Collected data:

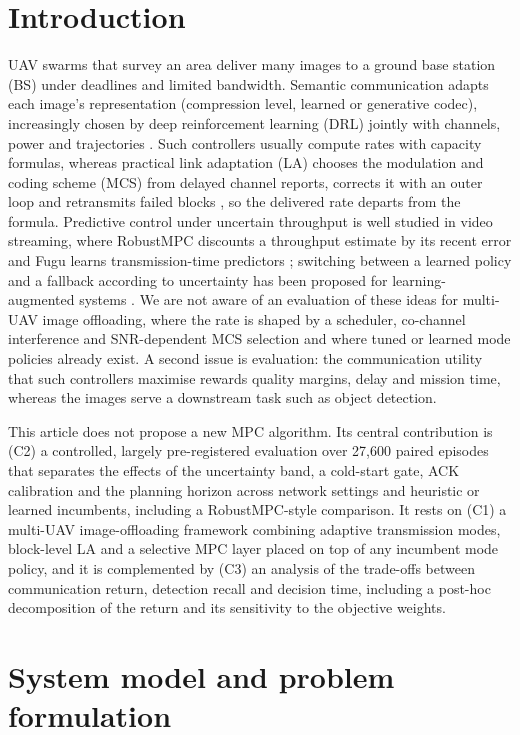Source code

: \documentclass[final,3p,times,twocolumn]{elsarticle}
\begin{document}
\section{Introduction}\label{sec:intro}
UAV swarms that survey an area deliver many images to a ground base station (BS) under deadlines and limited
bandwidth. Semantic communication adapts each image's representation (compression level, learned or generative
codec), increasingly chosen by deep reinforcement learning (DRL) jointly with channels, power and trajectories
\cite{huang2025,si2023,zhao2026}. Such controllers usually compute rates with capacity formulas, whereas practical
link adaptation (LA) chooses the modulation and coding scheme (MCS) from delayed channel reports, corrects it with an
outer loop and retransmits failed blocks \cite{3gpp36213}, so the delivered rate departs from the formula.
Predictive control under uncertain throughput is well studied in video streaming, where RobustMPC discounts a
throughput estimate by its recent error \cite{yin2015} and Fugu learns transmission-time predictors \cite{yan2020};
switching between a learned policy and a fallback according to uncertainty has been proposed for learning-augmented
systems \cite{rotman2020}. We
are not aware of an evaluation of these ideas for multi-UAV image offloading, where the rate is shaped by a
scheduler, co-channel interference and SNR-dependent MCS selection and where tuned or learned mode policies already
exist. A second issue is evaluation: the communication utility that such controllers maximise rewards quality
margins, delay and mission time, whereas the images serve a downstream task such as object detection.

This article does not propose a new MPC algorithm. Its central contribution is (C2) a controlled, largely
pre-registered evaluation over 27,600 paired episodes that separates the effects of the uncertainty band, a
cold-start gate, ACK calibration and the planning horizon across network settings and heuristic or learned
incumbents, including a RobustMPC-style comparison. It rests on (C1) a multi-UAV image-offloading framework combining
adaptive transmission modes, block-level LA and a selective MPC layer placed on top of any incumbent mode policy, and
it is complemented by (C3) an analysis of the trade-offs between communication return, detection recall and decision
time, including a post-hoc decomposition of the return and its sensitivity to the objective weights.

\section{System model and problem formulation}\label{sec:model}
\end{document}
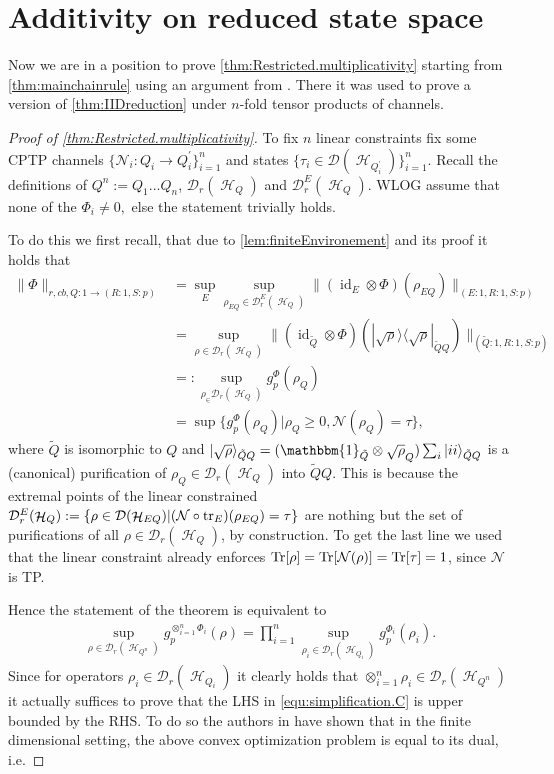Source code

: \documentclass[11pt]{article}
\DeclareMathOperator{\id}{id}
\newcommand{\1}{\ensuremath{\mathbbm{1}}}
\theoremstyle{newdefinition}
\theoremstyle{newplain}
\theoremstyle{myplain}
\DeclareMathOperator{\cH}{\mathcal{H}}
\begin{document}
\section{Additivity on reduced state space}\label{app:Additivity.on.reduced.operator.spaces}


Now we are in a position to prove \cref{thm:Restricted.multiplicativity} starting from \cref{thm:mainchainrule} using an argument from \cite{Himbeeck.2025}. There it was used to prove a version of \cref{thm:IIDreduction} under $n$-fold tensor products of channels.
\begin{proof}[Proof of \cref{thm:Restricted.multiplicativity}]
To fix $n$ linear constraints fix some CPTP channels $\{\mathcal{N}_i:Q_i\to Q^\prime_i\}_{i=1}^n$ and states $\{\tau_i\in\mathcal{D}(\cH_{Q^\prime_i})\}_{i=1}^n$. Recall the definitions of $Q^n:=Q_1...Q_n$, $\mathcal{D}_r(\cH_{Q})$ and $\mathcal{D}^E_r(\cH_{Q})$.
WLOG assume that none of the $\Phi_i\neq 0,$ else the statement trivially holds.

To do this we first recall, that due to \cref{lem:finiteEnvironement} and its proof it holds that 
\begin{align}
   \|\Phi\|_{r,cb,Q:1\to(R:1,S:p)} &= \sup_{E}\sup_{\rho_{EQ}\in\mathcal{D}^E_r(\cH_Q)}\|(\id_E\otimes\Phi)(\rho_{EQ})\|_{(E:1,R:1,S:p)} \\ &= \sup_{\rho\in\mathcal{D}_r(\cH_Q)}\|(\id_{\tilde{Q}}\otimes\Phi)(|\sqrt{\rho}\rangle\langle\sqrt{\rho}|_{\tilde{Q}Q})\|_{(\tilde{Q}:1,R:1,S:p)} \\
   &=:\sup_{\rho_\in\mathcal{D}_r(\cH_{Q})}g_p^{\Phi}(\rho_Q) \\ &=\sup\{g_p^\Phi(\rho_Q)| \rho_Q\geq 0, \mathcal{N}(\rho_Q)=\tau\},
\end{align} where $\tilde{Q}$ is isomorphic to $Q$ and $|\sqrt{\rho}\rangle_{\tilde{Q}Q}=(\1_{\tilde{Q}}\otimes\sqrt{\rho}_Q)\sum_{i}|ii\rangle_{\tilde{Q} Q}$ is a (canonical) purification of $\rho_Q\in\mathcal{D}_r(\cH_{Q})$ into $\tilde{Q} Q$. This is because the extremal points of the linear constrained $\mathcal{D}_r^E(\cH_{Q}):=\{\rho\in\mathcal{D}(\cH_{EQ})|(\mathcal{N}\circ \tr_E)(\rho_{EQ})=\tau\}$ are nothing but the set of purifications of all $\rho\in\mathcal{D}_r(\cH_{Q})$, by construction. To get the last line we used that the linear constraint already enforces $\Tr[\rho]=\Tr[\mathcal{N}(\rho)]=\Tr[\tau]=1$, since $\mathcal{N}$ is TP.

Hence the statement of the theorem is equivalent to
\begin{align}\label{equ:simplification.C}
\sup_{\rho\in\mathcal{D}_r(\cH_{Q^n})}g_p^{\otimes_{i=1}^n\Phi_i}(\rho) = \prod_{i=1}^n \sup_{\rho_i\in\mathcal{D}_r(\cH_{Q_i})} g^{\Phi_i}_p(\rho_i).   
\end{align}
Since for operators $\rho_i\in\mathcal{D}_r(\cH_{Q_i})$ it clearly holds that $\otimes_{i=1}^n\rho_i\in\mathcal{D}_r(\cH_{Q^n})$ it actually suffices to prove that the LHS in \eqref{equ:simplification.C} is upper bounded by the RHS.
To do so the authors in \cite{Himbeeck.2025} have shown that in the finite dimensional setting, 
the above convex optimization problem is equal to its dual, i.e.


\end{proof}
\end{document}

• **Problem requirements**
Pull every line containing "DeclareMathOperator" from the data.

• **Exercise output**
\DeclareMathOperator{\id}{id}
\DeclareMathOperator{\cH}{\mathcal{H}}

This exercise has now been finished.